WHAT YOU ARE ASKED TO DO
Beneath this line are the data; copy exactly the part of them that opens with the line containing "[^2]: Cp. TB I.7.9.5-6." and closes with the line containing "[^2]: MS IV.4.6.", and only that part.

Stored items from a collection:

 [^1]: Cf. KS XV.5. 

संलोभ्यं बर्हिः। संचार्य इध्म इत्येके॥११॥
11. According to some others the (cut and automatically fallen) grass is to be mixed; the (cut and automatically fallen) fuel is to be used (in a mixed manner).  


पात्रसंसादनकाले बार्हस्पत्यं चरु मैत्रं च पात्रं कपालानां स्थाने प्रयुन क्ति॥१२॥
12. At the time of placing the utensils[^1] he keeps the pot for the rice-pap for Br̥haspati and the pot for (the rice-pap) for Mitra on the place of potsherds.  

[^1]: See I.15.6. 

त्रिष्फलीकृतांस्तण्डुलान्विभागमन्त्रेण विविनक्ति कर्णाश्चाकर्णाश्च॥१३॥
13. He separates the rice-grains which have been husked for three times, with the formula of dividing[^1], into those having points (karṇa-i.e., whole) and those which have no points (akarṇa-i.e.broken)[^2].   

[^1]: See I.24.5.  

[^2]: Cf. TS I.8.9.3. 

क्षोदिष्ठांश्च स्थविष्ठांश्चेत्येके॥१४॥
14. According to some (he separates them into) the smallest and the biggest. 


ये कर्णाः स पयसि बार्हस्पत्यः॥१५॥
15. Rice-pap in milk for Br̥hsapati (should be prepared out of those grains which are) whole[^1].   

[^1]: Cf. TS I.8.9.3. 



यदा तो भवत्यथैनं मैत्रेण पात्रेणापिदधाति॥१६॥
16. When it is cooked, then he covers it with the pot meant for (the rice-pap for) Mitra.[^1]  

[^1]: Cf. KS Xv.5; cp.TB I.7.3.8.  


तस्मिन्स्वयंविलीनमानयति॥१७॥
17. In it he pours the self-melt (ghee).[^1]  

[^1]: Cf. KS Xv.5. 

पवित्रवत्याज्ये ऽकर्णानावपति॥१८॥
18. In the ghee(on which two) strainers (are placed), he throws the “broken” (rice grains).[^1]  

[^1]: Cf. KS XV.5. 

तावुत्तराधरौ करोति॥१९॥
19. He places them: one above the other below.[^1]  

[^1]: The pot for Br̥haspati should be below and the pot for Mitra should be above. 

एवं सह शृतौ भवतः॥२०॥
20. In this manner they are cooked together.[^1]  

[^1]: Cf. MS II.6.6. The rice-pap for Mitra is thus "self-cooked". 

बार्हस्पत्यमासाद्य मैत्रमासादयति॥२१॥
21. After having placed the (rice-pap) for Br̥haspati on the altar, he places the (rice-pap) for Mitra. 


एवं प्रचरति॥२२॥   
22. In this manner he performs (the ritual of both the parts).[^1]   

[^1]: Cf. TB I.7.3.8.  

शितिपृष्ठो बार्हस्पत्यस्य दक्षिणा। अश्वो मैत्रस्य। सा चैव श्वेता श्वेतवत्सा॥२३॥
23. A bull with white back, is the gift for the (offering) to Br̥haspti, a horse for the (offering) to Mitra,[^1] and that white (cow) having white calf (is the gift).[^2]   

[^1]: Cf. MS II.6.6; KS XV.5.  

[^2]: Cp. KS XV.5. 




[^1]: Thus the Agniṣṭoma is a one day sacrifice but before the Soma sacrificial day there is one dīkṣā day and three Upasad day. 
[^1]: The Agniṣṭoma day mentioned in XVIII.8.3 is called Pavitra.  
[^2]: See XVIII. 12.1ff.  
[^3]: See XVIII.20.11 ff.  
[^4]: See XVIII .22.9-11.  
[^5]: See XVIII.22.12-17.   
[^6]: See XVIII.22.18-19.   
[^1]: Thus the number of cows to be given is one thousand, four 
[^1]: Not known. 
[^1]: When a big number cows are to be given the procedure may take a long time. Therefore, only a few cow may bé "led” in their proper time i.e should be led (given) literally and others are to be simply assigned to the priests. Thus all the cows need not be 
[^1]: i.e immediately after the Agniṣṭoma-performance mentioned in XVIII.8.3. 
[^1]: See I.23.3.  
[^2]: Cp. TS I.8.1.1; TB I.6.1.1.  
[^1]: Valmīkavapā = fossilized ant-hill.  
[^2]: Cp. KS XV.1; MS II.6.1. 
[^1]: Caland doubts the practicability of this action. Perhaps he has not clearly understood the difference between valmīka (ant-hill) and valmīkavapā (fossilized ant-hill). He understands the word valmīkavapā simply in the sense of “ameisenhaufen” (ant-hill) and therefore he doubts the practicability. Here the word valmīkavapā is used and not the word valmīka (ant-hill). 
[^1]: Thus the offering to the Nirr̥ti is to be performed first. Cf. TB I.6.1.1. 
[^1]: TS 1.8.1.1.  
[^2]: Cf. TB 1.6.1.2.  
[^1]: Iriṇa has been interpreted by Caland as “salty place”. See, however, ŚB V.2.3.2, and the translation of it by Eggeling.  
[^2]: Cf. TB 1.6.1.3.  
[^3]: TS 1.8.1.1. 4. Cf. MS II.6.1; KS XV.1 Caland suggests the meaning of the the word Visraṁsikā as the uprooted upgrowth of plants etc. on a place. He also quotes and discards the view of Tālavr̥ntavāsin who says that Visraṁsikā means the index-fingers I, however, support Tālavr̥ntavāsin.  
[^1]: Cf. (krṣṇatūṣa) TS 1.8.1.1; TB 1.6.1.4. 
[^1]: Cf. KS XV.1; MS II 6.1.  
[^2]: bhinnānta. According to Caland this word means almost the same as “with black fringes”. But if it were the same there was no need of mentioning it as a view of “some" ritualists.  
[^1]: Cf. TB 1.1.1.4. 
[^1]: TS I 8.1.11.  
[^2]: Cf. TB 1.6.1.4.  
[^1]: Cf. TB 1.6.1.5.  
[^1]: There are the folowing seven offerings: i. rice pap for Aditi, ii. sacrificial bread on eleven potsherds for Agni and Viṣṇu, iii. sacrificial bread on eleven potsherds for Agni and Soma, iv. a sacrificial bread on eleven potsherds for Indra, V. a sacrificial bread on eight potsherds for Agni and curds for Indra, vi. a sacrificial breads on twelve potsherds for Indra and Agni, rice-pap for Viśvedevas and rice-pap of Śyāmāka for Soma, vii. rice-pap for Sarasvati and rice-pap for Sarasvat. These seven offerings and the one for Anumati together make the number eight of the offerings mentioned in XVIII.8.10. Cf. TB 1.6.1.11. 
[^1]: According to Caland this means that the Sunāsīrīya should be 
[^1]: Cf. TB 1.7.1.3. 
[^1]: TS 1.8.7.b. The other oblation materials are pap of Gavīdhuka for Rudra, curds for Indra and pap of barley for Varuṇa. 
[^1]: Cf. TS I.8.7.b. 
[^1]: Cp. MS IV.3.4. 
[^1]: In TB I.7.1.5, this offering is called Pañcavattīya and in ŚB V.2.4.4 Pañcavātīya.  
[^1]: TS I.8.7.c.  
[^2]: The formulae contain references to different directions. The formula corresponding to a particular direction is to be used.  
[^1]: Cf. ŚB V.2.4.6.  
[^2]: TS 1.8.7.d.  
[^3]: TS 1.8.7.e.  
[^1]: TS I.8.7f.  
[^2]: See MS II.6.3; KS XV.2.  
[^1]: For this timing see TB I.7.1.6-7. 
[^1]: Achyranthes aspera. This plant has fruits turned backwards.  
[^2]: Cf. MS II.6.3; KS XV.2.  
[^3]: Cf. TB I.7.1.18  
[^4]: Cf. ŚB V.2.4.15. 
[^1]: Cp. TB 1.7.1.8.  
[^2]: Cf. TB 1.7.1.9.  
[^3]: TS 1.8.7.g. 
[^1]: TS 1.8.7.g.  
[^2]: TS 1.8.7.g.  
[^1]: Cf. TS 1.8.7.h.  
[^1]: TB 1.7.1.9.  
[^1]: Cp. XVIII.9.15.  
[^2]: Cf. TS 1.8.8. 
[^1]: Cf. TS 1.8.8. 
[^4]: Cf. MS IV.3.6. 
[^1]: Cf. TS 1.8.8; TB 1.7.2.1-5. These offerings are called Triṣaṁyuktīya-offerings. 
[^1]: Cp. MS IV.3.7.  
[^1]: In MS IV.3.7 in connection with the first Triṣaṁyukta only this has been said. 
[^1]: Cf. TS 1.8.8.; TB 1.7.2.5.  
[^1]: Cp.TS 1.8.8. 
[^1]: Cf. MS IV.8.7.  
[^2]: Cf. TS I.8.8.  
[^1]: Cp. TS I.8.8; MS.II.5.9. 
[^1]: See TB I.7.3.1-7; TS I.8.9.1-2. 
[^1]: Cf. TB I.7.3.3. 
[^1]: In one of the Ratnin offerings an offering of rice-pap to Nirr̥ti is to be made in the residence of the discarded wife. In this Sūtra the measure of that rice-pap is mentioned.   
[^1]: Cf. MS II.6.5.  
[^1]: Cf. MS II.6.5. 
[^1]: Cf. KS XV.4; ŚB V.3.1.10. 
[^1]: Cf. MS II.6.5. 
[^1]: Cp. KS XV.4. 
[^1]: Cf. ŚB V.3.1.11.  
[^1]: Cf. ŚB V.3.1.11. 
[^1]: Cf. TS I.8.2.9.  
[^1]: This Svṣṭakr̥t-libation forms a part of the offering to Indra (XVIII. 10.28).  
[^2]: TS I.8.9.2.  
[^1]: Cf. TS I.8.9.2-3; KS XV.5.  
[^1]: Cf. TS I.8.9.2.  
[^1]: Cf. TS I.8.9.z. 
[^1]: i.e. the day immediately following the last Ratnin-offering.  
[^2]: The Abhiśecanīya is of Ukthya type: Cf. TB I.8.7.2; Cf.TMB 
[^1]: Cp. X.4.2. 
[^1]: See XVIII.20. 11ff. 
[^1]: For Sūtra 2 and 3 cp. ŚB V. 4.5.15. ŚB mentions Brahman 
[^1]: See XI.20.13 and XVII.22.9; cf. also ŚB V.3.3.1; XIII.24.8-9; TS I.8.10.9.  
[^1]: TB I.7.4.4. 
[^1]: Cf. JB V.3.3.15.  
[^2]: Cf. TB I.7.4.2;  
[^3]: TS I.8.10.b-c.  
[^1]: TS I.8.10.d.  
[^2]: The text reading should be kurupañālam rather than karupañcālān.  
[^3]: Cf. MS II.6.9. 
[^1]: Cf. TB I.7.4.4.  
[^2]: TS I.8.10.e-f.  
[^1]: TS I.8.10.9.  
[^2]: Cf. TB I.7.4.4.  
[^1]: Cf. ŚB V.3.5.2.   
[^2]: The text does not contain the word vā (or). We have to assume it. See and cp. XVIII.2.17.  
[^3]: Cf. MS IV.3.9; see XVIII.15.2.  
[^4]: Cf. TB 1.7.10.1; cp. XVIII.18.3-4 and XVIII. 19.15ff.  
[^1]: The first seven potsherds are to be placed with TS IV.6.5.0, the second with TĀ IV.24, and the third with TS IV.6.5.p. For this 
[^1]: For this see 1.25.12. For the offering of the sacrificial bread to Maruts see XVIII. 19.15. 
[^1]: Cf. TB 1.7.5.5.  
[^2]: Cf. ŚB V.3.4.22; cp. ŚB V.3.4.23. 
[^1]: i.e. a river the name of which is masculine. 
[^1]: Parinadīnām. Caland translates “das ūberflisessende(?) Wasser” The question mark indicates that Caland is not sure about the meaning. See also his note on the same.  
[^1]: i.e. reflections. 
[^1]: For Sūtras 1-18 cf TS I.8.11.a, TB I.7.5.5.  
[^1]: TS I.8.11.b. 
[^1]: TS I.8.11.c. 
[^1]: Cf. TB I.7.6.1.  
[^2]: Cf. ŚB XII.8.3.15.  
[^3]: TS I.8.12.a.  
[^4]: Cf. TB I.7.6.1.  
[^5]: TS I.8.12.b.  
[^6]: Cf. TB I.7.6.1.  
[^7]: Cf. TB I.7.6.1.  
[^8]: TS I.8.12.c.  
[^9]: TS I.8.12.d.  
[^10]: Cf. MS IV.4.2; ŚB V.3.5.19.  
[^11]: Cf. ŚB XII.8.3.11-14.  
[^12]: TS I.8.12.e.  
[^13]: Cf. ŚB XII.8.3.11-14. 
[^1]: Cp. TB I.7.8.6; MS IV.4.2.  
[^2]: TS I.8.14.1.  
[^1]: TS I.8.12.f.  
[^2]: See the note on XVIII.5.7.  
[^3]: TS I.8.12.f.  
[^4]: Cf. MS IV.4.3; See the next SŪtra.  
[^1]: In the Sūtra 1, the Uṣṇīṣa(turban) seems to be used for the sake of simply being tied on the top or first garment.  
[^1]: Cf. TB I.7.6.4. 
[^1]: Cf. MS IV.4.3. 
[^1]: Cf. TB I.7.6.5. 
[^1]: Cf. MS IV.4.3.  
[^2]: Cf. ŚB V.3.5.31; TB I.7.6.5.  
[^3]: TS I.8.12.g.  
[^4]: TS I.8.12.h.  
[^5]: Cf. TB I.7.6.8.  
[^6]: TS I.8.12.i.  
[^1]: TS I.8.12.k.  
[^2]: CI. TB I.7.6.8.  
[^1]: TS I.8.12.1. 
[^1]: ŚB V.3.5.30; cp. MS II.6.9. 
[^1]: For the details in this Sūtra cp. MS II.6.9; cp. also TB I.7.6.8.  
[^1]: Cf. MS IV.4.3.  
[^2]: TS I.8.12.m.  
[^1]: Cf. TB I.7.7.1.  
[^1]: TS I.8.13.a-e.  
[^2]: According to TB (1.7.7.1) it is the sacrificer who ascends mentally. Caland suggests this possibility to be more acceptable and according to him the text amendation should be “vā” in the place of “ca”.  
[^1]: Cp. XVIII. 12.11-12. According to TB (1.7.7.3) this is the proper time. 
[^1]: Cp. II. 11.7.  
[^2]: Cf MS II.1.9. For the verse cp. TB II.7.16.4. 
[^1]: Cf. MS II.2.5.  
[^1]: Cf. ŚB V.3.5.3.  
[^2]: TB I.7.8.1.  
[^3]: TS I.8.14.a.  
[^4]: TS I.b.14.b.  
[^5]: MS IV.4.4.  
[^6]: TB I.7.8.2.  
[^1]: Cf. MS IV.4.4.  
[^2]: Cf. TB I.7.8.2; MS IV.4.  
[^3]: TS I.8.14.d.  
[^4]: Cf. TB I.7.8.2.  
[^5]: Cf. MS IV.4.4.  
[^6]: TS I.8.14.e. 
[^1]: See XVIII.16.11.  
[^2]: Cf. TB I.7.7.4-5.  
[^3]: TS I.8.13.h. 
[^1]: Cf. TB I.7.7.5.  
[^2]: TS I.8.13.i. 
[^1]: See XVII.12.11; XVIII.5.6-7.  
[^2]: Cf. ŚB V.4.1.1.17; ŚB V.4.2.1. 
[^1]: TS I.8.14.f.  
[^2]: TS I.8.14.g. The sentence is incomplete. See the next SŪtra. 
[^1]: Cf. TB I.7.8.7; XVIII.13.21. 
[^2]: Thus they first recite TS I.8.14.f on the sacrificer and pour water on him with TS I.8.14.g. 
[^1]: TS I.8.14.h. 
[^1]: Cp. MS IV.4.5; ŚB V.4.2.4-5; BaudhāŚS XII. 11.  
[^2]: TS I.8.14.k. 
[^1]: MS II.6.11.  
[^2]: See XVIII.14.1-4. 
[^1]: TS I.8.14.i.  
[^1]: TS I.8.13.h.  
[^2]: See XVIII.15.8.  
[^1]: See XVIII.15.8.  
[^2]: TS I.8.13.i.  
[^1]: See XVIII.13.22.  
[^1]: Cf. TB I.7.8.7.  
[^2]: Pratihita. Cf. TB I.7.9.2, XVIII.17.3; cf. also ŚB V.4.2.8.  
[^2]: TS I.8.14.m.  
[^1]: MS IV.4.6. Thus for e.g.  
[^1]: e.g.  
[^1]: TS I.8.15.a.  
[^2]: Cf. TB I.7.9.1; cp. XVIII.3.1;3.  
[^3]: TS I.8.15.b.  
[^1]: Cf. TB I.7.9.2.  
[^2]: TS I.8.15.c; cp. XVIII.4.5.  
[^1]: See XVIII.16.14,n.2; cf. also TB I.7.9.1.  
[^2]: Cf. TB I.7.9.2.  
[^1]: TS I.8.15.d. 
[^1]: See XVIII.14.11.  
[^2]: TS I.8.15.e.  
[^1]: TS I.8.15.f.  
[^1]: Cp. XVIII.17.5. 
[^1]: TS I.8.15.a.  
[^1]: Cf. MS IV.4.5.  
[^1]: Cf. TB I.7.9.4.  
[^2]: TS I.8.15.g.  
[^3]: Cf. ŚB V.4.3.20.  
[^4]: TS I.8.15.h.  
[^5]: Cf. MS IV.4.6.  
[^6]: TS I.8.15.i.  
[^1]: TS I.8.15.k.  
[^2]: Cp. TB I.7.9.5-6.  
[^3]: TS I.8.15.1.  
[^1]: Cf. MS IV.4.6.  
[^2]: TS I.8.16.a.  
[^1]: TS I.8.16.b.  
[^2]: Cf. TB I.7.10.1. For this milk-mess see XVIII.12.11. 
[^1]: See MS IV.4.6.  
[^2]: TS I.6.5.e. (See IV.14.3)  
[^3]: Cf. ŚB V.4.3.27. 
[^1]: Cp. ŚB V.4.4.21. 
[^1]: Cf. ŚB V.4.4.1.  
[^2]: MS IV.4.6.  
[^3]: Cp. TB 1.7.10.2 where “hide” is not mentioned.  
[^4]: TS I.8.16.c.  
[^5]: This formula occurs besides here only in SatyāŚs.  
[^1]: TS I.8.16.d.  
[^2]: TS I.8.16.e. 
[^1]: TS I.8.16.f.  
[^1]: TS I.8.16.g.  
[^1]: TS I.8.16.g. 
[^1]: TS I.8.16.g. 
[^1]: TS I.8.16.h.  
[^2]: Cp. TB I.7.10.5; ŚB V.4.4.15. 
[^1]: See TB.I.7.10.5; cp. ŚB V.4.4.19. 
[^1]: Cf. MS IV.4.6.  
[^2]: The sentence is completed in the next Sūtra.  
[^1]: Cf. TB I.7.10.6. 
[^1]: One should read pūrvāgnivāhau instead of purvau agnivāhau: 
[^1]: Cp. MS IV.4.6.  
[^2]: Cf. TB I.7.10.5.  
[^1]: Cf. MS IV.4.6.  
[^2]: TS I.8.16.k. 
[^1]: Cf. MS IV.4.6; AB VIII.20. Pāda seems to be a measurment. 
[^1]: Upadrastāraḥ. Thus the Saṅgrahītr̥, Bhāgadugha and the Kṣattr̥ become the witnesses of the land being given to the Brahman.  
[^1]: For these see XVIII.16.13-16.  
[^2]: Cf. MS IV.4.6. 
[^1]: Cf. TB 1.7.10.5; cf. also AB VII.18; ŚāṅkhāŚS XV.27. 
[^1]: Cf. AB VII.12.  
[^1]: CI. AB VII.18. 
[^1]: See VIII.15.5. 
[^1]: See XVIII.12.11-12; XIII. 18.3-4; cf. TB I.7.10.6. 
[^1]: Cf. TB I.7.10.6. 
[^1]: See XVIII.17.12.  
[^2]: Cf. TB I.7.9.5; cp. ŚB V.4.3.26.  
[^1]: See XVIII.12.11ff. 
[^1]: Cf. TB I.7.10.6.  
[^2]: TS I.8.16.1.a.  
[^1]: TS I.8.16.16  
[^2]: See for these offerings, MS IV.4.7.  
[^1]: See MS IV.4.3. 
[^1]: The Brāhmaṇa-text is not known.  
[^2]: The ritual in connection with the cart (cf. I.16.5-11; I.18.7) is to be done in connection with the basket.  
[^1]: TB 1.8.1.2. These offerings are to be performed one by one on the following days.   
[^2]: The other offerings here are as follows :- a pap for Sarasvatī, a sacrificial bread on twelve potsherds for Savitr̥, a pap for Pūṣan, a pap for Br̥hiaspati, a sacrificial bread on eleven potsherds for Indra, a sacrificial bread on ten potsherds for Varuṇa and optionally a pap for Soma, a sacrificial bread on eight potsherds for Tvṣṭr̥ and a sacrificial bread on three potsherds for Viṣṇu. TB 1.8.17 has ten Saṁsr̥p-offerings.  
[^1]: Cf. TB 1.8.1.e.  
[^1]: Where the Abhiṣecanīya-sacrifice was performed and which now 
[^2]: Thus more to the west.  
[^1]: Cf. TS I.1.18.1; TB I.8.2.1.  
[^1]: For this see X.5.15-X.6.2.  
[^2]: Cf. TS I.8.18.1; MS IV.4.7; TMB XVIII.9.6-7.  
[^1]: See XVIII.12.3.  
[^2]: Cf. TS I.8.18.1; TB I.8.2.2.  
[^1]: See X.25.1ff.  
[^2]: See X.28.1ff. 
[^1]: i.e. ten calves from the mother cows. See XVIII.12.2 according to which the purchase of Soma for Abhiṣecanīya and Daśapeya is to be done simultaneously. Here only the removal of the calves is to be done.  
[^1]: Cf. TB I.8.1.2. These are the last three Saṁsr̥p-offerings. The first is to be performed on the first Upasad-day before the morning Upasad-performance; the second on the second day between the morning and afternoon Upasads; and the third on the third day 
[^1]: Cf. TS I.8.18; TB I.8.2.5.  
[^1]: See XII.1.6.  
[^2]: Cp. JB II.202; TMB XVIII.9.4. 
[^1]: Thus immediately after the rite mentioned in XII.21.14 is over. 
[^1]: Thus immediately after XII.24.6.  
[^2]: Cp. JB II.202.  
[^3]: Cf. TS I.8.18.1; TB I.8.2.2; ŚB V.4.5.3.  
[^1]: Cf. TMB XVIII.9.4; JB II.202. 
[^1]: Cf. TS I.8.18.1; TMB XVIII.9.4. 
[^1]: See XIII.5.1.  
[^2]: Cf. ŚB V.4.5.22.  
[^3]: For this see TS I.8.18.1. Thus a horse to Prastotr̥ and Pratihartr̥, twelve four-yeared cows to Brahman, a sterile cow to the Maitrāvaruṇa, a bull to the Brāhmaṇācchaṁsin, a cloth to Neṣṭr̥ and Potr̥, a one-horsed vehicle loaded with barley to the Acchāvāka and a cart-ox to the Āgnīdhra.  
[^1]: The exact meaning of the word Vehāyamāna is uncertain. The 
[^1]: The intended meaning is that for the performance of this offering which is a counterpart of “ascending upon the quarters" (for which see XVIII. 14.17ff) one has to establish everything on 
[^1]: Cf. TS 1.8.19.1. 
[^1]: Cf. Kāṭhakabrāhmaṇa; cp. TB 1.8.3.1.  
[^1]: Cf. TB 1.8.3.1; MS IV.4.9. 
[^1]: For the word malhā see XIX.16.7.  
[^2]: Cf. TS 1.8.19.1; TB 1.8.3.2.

--

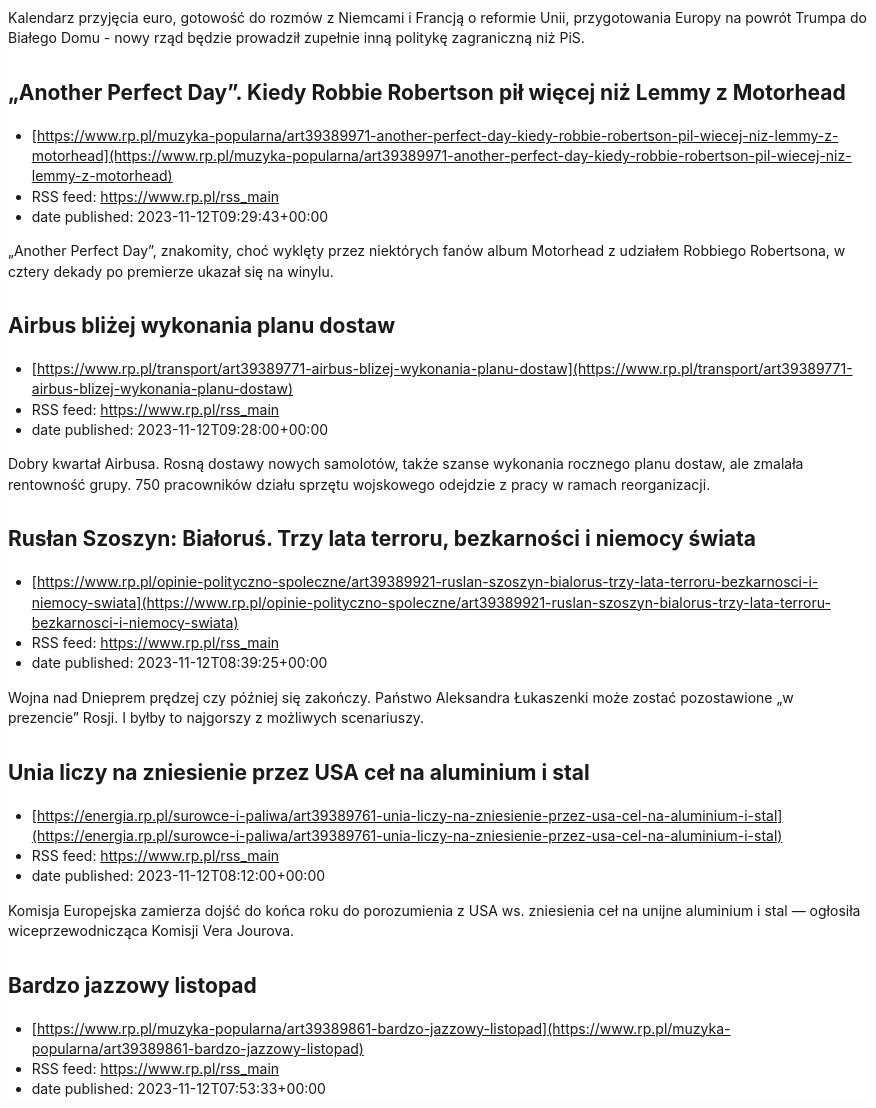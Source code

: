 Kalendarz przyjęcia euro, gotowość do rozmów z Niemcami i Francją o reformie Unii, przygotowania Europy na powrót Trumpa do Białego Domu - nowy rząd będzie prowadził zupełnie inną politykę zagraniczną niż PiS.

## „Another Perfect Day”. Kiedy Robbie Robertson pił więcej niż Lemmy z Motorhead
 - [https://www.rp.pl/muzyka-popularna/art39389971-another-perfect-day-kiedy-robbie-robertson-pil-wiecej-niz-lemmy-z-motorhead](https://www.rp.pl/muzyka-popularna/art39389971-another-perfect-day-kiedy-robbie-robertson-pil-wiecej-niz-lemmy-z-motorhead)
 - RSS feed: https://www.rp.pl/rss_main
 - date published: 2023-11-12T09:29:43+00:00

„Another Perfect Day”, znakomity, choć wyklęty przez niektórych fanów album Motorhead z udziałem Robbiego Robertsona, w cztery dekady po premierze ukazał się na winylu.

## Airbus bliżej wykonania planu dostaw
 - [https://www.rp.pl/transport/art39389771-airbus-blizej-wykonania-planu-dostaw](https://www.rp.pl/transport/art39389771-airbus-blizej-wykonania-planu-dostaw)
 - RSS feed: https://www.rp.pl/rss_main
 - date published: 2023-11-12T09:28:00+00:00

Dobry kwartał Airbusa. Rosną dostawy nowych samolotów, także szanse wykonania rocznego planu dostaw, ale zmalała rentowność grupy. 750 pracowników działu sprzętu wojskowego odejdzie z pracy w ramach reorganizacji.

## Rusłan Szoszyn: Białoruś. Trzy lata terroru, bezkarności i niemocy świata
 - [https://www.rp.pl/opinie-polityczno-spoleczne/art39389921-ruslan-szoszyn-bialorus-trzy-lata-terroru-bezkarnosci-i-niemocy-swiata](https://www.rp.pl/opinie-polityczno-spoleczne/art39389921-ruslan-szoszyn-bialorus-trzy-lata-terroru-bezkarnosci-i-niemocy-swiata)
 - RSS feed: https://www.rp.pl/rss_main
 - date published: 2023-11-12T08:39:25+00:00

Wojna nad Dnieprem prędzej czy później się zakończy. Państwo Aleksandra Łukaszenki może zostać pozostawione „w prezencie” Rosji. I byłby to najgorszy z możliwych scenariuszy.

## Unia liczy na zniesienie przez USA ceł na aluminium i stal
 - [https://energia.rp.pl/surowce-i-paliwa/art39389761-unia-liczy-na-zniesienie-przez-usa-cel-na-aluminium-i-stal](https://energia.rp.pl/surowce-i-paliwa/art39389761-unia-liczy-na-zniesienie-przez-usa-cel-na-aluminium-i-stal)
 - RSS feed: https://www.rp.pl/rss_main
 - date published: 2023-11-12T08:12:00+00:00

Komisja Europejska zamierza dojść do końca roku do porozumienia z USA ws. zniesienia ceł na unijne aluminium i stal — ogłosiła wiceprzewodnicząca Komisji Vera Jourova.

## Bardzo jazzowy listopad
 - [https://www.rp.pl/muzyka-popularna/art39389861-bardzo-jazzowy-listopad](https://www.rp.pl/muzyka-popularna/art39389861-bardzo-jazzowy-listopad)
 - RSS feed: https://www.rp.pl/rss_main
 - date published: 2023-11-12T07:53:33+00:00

WRITTEN ANSWER
[^2]: Cp. TB I.7.9.5-6.  
[^3]: TS I.8.15.1.  
[^1]: Cf. MS IV.4.6.  
[^2]: TS I.8.16.a.  
[^1]: TS I.8.16.b.  
[^2]: Cf. TB I.7.10.1. For this milk-mess see XVIII.12.11. 
[^1]: See MS IV.4.6.  
[^2]: TS I.6.5.e. (See IV.14.3)  
[^3]: Cf. ŚB V.4.3.27. 
[^1]: Cp. ŚB V.4.4.21. 
[^1]: Cf. ŚB V.4.4.1.  
[^2]: MS IV.4.6.  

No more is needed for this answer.